私にとって季節の挨拶(中元、歳暮)は、子どもの頃からピアノの先生や歌の先生に母が行ってきた当たり前のもので、子どもなりに考えて眺めていた。

お稽古事、特に関西なのかもしれないが、中元歳暮には現金や商品券を送ることがよくある。
もしかしたら現在はそうでもないのかもしれないが、私が教えていたときにもあった。

母は水引に現金を用意して、そこに品物を添えて先生に渡していた。

その渡していたものが私の今の季節の挨拶や、手土産の選び方に繋がっている。

母はなにを渡していたのか。

それは黒門市場にあった「勝間」という魚屋の「さわらの味噌漬け」だ。

私のピアノの師であった故矢田暁子先生は、とてもクールで動じない先生であったが、味噌漬けを母が渡すと「本当にこれ美味しいね」てにっこり笑われる。

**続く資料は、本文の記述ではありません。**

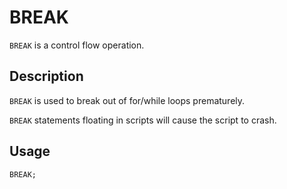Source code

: # BREAK

`BREAK` is a control flow operation.

## Description

`BREAK` is used to break out of for/while loops prematurely.

`BREAK` statements floating in scripts will cause the script to crash.

## Usage

`BREAK;`
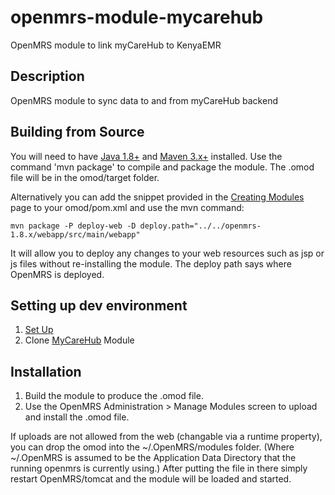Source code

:openmrs-module-mycarehub
==========================

OpenMRS module to link myCareHub to KenyaEMR

Description
-----------
OpenMRS module to sync data to and from myCareHub backend

Building from Source
--------------------
You will need to have [Java 1.8+](https://www.oracle.com/java/technologies/javase/javase8u211-later-archive-downloads.html) and [Maven 3.x+](https://maven.apache.org/docs/3.6.3/release-notes.html) installed.  Use the command 'mvn package' to 
compile and package the module.  The .omod file will be in the omod/target folder.

Alternatively you can add the snippet provided in the [Creating Modules](https://wiki.openmrs.org/x/cAEr) page to your 
omod/pom.xml and use the mvn command:

    mvn package -P deploy-web -D deploy.path="../../openmrs-1.8.x/webapp/src/main/webapp"

It will allow you to deploy any changes to your web 
resources such as jsp or js files without re-installing the module. The deploy path says 
where OpenMRS is deployed.

Setting up dev environment
------------
1. [Set Up](https://wiki.openmrs.org/display/docs/OpenMRS+SDK+Step+By+Step+Tutorials)
2. Clone [MyCareHub](https://github.com/savannahghi/openmrs-module-mycarehub) Module



Installation
------------
1. Build the module to produce the .omod file.
2. Use the OpenMRS Administration > Manage Modules screen to upload and install the .omod file.

If uploads are not allowed from the web (changable via a runtime property), you can drop the omod
into the ~/.OpenMRS/modules folder.  (Where ~/.OpenMRS is assumed to be the Application 
Data Directory that the running openmrs is currently using.)  After putting the file in there 
simply restart OpenMRS/tomcat and the module will be loaded and started.

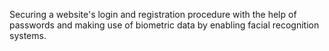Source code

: Securing a website's login and registration procedure with the help of passwords and making use of biometric data by enabling facial recognition systems.
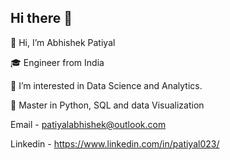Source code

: ## Hi there 👋

👋 Hi, I’m Abhishek Patiyal   

🎓 Engineer from India  

👀 I’m interested in Data Science and Analytics.  

🌱 Master in Python, SQL and data Visualization  

Email - patiyalabhishek@outlook.com  

Linkedin - https://www.linkedin.com/in/patiyal023/
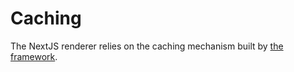 Caching
======================================================

The NextJS renderer relies on the caching mechanism built by [the framework](https://nextjs.org/docs/app/building-your-application/caching).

その味噌漬けは格好のよい箱に入っているわけではない。
市場の魚屋さんが入れられる、透明の蓋付きの容器に、かろうじての包装紙でギフト感が出ている。

私もその味噌漬けは大好きだったが、その頃、家に届けられる大仰な箱に入った酒類などと比べると近所の和菓子屋さんで簡単に包まれた饅頭みたいなものだ。

そんな「見た目」のものが先生を笑顔にする。

先生のその顔を見るのが私に取っては楽しみだったのかもしれない。

今、私が選ぶものはある程度決まったもので、自分がもらって良いなと思ったもの、好きなもの、応援したくて広めたいもの、あとは自社のサイトで扱っているもの。

送った先様、皆さんが食べて下さっているのかはわからないが、あの時の先生のような笑顔が引き出せるものが贈れたら嬉しいなと思っている。

なにかして下さいと見返りを期待するのではなく、「美味しいから食べてみて下さい」という機会、タイミングとして、季節の挨拶、手土産を考えている。

なので、季節の挨拶を取りやめられる取引先の案内には、ちょっと寂しい気持ちになる。

私のセレクトについてはまた別に書きます。